The consortium worked with Süddeutsche Zeitung, McClatchy, the Miami Herald, Fusion and more than more than 400 journalists from over 100 other media partners in nearly 80 countries to investigate a trove of leaked documents from inside Mossack Fonseca and Co., a law firm specializing in offshore secrecy.
The team analyzed 2.6 terabytes of data and 11.5 million files relating to 214,000 offshore companies linked to 140 politicians in more than 50 countries, exposing offshore companies tied to Syria’s deadly air war, the looting of Africa’s natural resources, and a Russian network with ties to President Vladimir Putin that hid as much as $2 billion in assets.
These and other revelations led the U. S. to require that banks identify the real owners of shell companies that open accounts, and led the European Union to create a 65-member investigative committee to weigh tighter money laundering and corporate transparency rules.

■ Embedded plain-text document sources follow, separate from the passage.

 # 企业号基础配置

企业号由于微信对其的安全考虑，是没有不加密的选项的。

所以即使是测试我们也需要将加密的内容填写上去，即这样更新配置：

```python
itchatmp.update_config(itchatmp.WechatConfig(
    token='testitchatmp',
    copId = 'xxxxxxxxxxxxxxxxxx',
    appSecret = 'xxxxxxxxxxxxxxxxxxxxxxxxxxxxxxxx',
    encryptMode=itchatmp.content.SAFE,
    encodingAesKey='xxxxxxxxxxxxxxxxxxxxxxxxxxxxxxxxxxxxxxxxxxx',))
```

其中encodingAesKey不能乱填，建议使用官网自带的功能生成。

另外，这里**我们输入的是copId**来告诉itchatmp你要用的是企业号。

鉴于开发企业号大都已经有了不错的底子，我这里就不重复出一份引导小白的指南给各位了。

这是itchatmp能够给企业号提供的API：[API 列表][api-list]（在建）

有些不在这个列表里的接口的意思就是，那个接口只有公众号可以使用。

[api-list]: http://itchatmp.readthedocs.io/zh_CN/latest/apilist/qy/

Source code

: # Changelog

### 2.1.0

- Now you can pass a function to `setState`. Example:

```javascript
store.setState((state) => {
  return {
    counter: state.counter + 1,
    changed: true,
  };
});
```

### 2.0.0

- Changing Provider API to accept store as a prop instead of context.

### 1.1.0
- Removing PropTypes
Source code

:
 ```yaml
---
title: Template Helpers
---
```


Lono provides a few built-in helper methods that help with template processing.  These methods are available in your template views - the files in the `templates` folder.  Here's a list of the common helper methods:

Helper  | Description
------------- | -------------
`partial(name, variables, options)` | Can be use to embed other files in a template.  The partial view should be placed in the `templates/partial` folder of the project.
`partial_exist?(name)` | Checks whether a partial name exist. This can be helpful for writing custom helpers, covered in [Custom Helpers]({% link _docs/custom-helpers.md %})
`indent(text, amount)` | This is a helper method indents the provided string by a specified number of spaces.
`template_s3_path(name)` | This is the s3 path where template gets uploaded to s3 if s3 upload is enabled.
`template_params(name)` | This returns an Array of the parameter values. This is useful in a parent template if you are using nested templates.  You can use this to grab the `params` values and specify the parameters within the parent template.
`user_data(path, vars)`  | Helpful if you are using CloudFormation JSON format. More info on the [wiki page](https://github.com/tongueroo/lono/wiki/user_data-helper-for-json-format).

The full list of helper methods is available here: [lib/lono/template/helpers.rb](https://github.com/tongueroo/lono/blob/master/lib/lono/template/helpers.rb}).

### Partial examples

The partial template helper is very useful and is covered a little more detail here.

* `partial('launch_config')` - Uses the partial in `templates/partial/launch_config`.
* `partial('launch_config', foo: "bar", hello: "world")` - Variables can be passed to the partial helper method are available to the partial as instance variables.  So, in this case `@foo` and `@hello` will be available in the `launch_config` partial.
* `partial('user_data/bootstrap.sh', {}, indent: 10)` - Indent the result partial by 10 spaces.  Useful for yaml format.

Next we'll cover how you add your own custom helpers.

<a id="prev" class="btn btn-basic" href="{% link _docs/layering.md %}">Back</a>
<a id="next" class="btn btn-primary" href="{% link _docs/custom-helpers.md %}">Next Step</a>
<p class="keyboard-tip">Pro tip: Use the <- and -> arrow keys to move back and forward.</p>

Global repercussions from reporting by the media partnership, an offshoot of the Center for Public Integrity, included the resignations of Iceland’s prime minister, Austrian and Dutch executives, government officials in Spain and Armenia, and an ethics expert at FIFA, the world soccer body.
One study found the market value of nearly 400 publicly traded companies linked to the Panama Papers dropped by $135 billion.